There are three key ideas that enchant the French at the moment: socialism (often expressed as solidarité), green consumerism (éco, for écologique) and organic foods (bio).  Politicians' antennae are, of course, exquisitely tuned to detect what they can get away with without causing a revolution.  The CSG is a tax you pay on all your income, over and above income and capital gains taxes, introduced as a "temporary" measure in 1990.  The "S" stands for sociale.  The ISF is the wealth tax; the "S" in this case stands for solidarité.

A hare-brained scheme to hike the electricity prices for those who "overconsume" was prompted by the fact that the electricity distribution network here is full to overloaded, but was announced as an ecological measure.  And so on.

There is a holiday campsite near us, recently opened and based around disused lime kilns and their associated limestone quarries now filled with water.  It calls itself echologia, presumably to make us think it's eco-friendly, rather than (say) that the lakes are filled with E. Coli.  They were having some kind of open weekend, with hot-air ballon rides (not eco-friendly at all) and radio-controlled model aircraft  (also not eco-friendly).  We went to take a look.

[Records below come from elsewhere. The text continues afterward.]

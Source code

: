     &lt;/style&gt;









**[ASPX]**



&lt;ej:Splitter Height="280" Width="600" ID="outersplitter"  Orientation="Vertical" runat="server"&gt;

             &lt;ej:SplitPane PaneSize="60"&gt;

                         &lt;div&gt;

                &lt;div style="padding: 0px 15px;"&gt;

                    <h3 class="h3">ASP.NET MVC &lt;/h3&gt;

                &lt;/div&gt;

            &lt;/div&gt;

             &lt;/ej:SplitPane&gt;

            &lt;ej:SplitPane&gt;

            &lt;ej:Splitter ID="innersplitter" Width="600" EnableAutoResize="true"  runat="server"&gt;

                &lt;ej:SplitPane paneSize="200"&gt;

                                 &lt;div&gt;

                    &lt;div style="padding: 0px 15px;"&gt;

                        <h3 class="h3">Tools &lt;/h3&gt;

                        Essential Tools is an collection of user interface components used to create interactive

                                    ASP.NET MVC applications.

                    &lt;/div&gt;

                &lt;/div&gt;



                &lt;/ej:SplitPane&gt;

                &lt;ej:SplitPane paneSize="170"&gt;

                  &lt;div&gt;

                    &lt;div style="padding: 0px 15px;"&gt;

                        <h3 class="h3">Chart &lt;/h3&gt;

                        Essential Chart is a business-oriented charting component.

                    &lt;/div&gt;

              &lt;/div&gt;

So, it's a holiday campsite built around disused lime kilns and lakes.  It's been nicely renovated in parts, and the log cabins beside the lakes (and those actually floating on the lakes) look attractive if you want a basic holiday in the country.  There are yourts and teepees in a field that you can rent if you prefer.  Onsite there is also a restaurant by a lake, a shop and snack bar.

The concessions to ecology seemed to be in the dry public toilets (they didn't smell like I feared they might, but don't look down) and in a wet sewage treatment system using reed beds.  There is a marked path around the site with various informative notices telling us about the wild creatures that live there but that you can't see. They tell us that the collared grass snake is a protected species, but the common hedgehog is apparently very protected (must be the spines).  I did actually learn that another local grass snake is a constrictor, which I would never have guessed, so the pedagogical aspect wasn't entirely wasted.  The views of the lakes were quite spectacular (though if one swims in this one shown, one apparently risks death by hydrocution - a heart attack brought on by sudden immersion in cold water) and the river, where it runs throught the commercial zone, is nicely managed.

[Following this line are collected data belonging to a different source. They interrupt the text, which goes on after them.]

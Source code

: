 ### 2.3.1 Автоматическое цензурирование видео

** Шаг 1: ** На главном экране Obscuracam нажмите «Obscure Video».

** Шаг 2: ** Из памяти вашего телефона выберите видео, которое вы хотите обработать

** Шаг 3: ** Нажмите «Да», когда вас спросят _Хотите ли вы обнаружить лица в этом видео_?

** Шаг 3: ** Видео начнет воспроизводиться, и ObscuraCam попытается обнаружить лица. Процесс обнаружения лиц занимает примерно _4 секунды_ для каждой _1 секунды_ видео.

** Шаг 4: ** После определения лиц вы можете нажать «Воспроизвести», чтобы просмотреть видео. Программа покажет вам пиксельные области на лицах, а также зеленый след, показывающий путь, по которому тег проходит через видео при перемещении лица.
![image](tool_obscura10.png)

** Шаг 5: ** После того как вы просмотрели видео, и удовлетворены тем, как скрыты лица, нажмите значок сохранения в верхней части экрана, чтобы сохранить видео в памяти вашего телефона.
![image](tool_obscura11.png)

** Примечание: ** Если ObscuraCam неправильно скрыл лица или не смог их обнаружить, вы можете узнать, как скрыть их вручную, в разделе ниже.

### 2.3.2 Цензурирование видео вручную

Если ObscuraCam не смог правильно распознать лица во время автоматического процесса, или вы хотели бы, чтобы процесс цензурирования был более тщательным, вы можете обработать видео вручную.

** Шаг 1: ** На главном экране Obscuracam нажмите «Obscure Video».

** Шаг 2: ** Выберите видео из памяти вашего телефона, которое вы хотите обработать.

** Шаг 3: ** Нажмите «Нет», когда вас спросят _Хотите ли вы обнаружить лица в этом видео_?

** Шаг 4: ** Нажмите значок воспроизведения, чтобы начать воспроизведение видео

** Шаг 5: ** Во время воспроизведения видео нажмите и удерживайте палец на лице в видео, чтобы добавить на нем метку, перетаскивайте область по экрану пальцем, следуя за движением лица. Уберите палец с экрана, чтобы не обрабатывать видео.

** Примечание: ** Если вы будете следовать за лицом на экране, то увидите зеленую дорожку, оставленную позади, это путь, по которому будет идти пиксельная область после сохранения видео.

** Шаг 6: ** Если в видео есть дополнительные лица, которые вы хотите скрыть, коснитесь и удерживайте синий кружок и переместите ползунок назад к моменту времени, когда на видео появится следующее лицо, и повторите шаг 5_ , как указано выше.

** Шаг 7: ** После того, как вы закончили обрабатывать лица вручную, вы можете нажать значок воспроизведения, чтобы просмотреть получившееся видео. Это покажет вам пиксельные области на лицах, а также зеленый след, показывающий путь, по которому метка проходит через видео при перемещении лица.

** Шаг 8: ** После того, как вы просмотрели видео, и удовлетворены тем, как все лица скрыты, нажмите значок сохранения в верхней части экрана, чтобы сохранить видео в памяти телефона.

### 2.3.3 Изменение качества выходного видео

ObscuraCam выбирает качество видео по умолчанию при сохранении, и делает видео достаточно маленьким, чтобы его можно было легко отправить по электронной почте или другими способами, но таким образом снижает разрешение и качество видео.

There are eco-friendly killing systems that you can try out (costs extra), but the goats are not to be used as targets.  I think they're there for cheese-making.  Or maybe goat-breeding.

As a place to holiday?  I imagine the log cabins are comfortable, but the yourts and teepees are stuck in the middle of a field; not very isoltaed or sheltered. You're not allowed camp fires to cook by your teepee or yourt, the restaurant on site is not cheap, and it's a good 15 minute drive to the nearest McDonald's.

For all I am criticising the place, it was a pleasant afternoon out.  The track around the installation is well-laid out and offers a quiet walk of a couple of kilometers with fantastic views of the lakes and river running through.


James Higham said...

But are they a rival?

Mark In Mayenne said...

James - no, not at all, completely different thing.

Helen Devries said...

Just like here...they think that 'eco' or 'bio' sells, and judging by the prunes who come here on holiday it does. Once.

Steve said...

I'm a sucker for archery. But not if it has suckers.

Mark In Mayenne said...

Yep, éco or bio, does it here too. Lots of politics about animal welfare, or lack of it, abroad, and quality control.